'''
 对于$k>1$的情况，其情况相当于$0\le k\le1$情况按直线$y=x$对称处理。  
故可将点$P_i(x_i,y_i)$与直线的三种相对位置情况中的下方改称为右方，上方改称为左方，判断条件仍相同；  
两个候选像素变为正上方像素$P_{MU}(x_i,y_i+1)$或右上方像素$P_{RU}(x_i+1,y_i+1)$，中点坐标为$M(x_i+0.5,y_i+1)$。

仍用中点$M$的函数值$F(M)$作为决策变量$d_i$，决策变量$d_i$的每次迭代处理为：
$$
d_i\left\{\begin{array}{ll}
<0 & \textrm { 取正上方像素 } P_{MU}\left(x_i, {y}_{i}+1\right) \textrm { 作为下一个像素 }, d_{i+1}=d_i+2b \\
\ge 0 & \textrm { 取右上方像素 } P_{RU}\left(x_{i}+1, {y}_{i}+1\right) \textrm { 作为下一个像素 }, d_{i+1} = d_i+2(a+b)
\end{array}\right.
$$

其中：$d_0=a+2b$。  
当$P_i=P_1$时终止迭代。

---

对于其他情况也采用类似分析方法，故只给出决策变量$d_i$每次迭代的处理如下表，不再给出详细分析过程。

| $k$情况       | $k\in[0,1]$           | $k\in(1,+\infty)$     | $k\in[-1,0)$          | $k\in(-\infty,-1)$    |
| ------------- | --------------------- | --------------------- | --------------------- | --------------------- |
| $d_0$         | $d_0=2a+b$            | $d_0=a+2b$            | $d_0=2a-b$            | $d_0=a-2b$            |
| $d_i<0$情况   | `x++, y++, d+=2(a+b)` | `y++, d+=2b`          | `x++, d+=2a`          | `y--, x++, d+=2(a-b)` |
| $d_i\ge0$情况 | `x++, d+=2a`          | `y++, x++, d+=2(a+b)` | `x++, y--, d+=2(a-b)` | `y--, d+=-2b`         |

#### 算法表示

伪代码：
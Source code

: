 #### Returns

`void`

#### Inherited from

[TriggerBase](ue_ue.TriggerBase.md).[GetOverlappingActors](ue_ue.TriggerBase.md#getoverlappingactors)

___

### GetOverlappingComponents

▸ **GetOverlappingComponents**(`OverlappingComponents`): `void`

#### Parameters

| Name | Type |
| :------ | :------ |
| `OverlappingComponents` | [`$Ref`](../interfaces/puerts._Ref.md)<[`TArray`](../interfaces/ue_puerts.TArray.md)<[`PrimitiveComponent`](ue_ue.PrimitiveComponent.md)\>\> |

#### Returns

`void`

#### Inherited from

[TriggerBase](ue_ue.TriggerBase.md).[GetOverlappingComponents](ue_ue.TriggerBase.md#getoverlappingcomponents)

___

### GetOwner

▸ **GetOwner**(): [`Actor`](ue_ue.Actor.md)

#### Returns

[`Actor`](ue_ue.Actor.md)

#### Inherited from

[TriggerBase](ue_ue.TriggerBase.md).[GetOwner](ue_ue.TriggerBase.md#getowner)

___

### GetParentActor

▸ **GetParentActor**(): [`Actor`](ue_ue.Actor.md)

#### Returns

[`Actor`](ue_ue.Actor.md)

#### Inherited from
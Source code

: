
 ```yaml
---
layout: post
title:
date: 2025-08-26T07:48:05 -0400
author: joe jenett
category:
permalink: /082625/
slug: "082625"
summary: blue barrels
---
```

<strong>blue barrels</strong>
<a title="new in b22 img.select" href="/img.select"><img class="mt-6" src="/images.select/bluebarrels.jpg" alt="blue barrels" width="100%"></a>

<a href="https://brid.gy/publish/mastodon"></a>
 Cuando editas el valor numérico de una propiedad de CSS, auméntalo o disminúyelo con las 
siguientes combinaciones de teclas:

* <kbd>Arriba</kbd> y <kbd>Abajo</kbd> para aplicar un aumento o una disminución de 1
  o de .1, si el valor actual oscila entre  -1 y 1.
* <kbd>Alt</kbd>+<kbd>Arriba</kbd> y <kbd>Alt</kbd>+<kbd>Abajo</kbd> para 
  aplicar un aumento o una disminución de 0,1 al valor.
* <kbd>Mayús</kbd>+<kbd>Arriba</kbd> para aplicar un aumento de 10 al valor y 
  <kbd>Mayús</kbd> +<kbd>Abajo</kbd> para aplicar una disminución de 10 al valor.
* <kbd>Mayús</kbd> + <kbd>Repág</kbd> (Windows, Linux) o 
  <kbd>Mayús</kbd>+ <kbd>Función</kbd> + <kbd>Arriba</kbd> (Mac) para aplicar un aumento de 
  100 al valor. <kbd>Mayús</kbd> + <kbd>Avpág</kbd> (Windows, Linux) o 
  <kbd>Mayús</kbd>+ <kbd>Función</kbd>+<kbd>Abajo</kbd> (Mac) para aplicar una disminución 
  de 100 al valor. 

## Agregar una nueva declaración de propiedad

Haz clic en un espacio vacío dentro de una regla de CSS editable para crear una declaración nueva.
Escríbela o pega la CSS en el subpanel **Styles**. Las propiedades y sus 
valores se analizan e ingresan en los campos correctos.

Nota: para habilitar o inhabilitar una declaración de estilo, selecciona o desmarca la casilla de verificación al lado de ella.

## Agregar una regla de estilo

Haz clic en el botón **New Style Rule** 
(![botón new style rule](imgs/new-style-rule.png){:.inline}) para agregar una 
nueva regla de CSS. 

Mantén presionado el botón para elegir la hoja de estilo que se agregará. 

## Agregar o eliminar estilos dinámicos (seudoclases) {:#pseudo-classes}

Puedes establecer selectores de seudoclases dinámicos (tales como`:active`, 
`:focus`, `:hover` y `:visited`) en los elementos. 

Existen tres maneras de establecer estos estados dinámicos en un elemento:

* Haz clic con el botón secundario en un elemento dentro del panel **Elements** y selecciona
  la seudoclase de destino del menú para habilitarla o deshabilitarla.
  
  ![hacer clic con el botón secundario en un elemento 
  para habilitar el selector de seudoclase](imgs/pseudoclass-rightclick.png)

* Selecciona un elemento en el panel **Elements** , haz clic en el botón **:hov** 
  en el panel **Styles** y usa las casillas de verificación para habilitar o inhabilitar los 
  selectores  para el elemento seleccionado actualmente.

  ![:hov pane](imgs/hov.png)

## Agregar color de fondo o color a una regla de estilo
'''
_EXERCISE AIM_
Write down every line of the data above that includes the string "href".

_RESPONSE BOX_
<a title="new in b22 img.select" href="/img.select"><img class="mt-6" src="/images.select/bluebarrels.jpg" alt="blue barrels" width="100%"></a>
<a href="https://brid.gy/publish/mastodon"></a>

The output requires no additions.